The Kaleidoscope began with one woman remembering the loneliness of caring for her father and wanting something different for other families walking a similar path.

The Kaleidoscope began with one woman remembering the loneliness of caring for her father and wanting something different for other families walking a similar path.

 

In February 2024, a group at Abundant Life Reformed Church was gathered together discerning how the church could better support the community. One of our elders, Cheryl Cohen, shared her experience caring for her father through Alzheimer’s disease.

 

What she remembered most was the loneliness. People often responded with pity or discomfort and slowly disappeared. But alongside the hard moments, she also experienced deep connection, love, humor, and beauty with her dad. Both things existed together, yet there were very few places that truly understood how to hold space for both.

 

She wanted to help create a place that could.

The name says what we believe

For months we threw names around. Nothing captured what we wanted to be — until someone said “kaleidoscope,” and the room got quiet.

"We needed a name that said no to the tragedy narrative of inevitable decline, in which the afflicted person steadily disappears. We want to flip that story on its head. Our loved ones are not gone before they are gone. They are very much alive. There is still joy, humor, compassion, and life to be lived. Each moment in the dementia journey is painting a beautiful picture to behold — like a kaleidoscope does with each turn of the wheel. But like a kaleidoscope, you need light to see it. Our hope is to help care partners find that light."

That is the philosophy that shapes every gathering, every conversation, every choice we make about how to welcome people through our doors.

The first session

January 2025. Two care partners and their spouses. That was the first Connection Café.

We had no idea what we were doing. We knew there was a need — but we had no idea how great the need was. We learned quickly.

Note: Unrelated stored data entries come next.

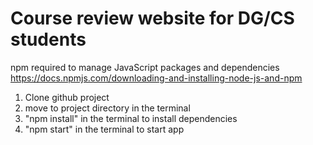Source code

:# Course review website for DG/CS students

npm required to manage JavaScript packages and dependencies
https://docs.npmjs.com/downloading-and-installing-node-js-and-npm

1. Clone github project
2. move to project directory in the terminal
3. "npm install" in the terminal to install dependencies
4. "npm start" in the terminal to start app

One year in, we’ve served more than 1,200 individuals. We have folks coming from every corner of Bergen County, as well as parts of Passaic County, Hudson County, and Rockland County in New York. Medical professionals and adult day care facilities are referring people. We are now a resource in northern New Jersey for Care2Caregivers, the free peer-support helpline for dementia caregivers provided by Rutgers’ University Behavioral Health Care.

What guides us

  • Personhood comes first. Every person we welcome is a whole person — not a diagnosis, not a stage, not a problem to be managed.
  • Relationships are the medicine. Dementia is a relational disease. We build the connections that the diagnosis tends to break.
  • We focus on what remains. A common myth is that a diagnosis means loss of capability. We challenge that.
  • No one comes alone. Our shared model means the person you care for is in the same room with you.
  • A "no judgment zone." Pastor Keith calls it the Planet Fitness / Las Vegas rule: what happens here stays in the room.

The team

The Kaleidoscope is led jointly by Rev. Keith Moody and Maureen Braen, CPXP, CDP,PAC CDE/L, CMDCP, CDSGF, CADDCT — a credentialed dementia specialist, who moderates our support sessions and educational series.

We are deeply indebted to Marlene Ceragno, Vivian Korner Green, Cary Lopez, Rachel Rebich, Kerry Sherer, and Dr. St. Rachel Ustanny for their time and priceless guidance during our first year.

Where we're going

The Kaleidoscope Dementia Resource Center is a nonprofit organization with a pending application for federal tax-exempt status under Section 501(c)(3) of the Internal Revenue Code to offer lasting connection, education, and support for individuals and families navigating change.

If you've been wondering whether to come, come.

The first step is the hardest one to take. Almost everyone who walks through our door tells us they wish they had come sooner. There is no shame in dementia — and there is no judgment here.

If you've been wondering whether to come, come.

There is a place for you here.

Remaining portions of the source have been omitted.